Si nous étions moins sévères pour nous-mêmes
et plus assurés, nous irions probablement de l'avant
et nous accomplirions des choses dont nous nous estimons incapables.
Ceux qui nous veulent du bien comptent que la « Citoyenneté
canadienne » établie l'an dernier nous encouragera.
Elle devrait resserrer les liens qui nous unissent sous le
même toit pour ainsi dire, élargir nos horizons
et nous permettre de regarder le monde avec un sentiment de
confiance basé sur une certitude de solidarité
familiale et de collaboration nationale.
Tout le monde admet qu'il existe des différences
entre les peuples d'origine diverse. Les personnes élevées
en France, en Angleterre, dans les pays scandinaves, en Écosse,
en Italie et dans d'autres pays ont vécu dans un différent
milieu et leurs vues sur les événements et les
situations varient en conséquence. Chacun de nous a
le droit d'être différent mais l'union fait la
force quand il s'agit de choses importantes et fondamentales
dans le domaine matériel et économique.
C'est là une leçon que notre histoire devrait
bien nous enseigner. En parcourant le brillant index de la
Revue historique du Canada on se rend compte combien de fois
des questions importantes, qui auraient dû être
réglées par le bon sens ou la justice, ont servi
de prétexte à des luttes d'intérêt
et d'orgueil.
Le Canada est une organisation de Nations Unies en miniature.

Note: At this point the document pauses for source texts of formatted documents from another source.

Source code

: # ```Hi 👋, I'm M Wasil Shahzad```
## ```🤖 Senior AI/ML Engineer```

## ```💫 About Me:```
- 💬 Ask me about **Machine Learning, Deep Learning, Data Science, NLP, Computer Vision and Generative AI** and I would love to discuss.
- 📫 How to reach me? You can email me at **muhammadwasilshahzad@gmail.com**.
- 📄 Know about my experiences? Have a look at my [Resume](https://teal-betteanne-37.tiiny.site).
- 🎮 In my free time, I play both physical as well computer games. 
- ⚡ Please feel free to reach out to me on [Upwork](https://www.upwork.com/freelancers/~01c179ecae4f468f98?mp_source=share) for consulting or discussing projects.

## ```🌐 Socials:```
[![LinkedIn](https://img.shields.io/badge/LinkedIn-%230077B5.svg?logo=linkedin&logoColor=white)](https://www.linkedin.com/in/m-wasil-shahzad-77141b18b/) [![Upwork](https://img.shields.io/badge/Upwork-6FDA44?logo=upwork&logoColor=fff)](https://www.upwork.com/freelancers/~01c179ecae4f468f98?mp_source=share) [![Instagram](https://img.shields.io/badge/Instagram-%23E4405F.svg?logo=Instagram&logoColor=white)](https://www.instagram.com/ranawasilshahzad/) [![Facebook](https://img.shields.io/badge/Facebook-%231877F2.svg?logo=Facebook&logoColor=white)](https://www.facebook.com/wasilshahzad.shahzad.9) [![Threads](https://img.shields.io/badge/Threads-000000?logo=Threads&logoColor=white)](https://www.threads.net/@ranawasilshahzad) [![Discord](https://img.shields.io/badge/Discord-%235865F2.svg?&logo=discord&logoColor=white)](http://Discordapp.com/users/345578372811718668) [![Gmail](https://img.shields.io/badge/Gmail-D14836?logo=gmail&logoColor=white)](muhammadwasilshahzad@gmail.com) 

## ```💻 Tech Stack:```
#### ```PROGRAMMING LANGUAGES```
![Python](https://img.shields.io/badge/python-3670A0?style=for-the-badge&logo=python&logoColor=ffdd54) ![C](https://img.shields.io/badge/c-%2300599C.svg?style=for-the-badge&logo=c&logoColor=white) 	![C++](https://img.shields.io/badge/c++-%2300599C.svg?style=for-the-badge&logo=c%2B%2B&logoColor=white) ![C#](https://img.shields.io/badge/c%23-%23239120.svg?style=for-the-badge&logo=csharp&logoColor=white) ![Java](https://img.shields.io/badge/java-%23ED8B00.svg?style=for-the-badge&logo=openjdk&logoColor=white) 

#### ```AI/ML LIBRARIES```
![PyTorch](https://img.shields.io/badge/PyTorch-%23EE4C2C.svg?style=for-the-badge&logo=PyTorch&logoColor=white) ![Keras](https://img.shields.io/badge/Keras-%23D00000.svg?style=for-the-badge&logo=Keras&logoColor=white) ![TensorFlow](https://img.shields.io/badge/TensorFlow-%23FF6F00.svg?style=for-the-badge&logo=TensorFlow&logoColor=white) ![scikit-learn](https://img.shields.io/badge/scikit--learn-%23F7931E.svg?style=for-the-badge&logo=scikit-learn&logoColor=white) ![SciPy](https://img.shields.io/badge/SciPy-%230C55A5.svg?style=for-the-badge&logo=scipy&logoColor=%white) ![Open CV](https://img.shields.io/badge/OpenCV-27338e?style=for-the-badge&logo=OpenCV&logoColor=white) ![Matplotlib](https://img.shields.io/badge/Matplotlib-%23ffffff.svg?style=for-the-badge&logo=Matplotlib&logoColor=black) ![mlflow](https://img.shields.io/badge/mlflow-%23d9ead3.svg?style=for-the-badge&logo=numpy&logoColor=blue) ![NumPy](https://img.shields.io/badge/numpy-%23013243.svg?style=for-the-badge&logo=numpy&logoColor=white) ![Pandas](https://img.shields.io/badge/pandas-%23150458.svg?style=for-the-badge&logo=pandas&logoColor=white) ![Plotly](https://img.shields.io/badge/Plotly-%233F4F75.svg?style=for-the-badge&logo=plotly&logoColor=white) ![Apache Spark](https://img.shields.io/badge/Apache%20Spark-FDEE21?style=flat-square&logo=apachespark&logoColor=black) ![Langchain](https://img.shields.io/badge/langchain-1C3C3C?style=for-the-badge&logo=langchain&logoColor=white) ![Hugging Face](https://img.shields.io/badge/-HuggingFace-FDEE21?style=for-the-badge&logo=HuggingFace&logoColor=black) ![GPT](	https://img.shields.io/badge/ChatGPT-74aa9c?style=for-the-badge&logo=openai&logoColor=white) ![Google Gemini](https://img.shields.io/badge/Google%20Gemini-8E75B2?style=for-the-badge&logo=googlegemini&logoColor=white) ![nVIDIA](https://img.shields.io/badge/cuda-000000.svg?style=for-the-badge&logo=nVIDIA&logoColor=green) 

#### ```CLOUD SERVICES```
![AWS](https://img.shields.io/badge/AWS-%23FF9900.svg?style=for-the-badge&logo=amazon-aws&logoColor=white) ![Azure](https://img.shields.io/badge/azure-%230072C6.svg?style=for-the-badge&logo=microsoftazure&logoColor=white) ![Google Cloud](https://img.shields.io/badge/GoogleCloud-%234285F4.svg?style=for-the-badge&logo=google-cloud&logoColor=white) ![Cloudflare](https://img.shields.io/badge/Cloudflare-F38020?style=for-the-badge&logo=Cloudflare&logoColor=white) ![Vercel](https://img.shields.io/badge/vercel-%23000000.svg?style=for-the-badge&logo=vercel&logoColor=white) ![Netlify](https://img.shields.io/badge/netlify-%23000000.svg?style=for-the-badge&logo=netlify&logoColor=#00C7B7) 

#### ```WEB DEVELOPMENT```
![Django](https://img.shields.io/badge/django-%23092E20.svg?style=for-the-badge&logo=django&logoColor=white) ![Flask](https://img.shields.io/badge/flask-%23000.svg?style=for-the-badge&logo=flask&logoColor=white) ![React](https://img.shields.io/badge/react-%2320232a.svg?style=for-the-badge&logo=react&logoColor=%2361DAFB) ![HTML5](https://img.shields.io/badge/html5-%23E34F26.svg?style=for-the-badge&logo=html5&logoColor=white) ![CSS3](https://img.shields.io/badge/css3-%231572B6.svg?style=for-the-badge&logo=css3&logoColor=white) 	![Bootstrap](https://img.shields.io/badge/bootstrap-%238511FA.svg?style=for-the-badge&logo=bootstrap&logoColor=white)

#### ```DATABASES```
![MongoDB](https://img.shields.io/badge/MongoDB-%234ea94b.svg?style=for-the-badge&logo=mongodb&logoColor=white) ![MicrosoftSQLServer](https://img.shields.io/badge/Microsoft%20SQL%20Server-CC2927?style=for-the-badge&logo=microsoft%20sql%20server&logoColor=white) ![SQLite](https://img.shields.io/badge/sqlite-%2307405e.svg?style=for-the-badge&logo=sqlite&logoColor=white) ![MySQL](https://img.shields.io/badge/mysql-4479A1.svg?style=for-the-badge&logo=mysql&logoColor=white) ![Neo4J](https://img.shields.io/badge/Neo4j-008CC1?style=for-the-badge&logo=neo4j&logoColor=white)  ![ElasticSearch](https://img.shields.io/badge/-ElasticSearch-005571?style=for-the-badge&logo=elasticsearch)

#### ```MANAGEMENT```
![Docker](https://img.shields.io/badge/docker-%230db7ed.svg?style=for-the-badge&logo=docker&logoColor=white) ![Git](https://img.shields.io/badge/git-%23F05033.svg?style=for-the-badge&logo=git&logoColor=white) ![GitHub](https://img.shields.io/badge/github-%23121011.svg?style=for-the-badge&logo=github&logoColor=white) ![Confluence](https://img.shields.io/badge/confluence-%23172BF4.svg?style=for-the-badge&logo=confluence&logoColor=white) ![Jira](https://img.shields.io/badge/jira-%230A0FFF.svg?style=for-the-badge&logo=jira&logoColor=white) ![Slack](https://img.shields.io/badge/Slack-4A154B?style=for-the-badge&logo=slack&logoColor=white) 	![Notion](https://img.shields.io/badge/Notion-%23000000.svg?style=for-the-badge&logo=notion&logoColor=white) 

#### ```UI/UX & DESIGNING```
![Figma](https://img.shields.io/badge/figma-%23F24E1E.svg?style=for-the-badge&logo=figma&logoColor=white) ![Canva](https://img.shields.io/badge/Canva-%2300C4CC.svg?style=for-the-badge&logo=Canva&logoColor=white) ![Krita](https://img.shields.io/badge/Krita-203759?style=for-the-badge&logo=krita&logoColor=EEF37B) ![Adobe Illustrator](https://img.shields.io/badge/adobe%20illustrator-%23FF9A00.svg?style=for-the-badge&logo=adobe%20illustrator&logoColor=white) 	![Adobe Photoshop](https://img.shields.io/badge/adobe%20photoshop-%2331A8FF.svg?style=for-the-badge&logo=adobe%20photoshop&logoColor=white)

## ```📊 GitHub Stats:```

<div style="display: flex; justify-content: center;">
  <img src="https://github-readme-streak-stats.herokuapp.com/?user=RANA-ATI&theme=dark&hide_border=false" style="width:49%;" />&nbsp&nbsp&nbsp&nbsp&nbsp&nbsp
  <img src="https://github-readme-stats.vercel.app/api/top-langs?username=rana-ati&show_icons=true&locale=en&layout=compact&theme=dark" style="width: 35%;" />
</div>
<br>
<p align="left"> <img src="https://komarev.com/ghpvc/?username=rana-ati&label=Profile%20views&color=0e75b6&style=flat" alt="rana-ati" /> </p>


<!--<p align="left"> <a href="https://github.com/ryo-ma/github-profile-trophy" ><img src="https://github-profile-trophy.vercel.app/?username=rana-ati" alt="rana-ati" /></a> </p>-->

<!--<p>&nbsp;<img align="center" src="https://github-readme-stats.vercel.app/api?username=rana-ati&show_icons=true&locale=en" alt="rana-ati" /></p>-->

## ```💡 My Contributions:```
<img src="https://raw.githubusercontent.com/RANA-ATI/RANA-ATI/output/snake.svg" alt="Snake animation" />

Notre population est composée de 43 races. Sous l'impulsion
d'une citoyenneté commune, il est possible de forger
une riche culture avec ce que ces faces ont de meilleur comme
talents, croyances, coutumes et traditions.
Il est bon de se demander, à ce point, combien un
citoyen devrait conserver de ses habitudes et coutumes natales.
Les ultra-patriotes diront probablement que telle cérémonie
ou telle coutume est contraire à l'esprit canadien
parce qu'elle tire son origine d'un autre pays. Cela est aussi
stupide que de dire que nous devrions interdire de fêter
la Saint-Patrice, la Saint-Jean-Baptiste, la Saint-Georges,
la Saint-André et la Saint-David parce que ces saints
n'étaient pas canadiens.
Les Canadiens devraient, naturellement, célébrer
beaucoup de fêtes en commun. Les symboles et les motifs
de ralliement sont des ingrédients importants de l'esprit
national. La citoyenneté ne consiste pas à arborer
le drapeau canadien les jours de fête, mais l'avantage
réside dans le fait que tous les Canadiens éprouvent
un sentiment de solidarité quand ils expriment leur
loyauté au moyen des mêmes symboles et à
la même occasion.
La citoyenneté exige du travail
La citoyenneté, comme toutes les autres grandes activités
humaines, exige d'humbles efforts autant que d'effervescence.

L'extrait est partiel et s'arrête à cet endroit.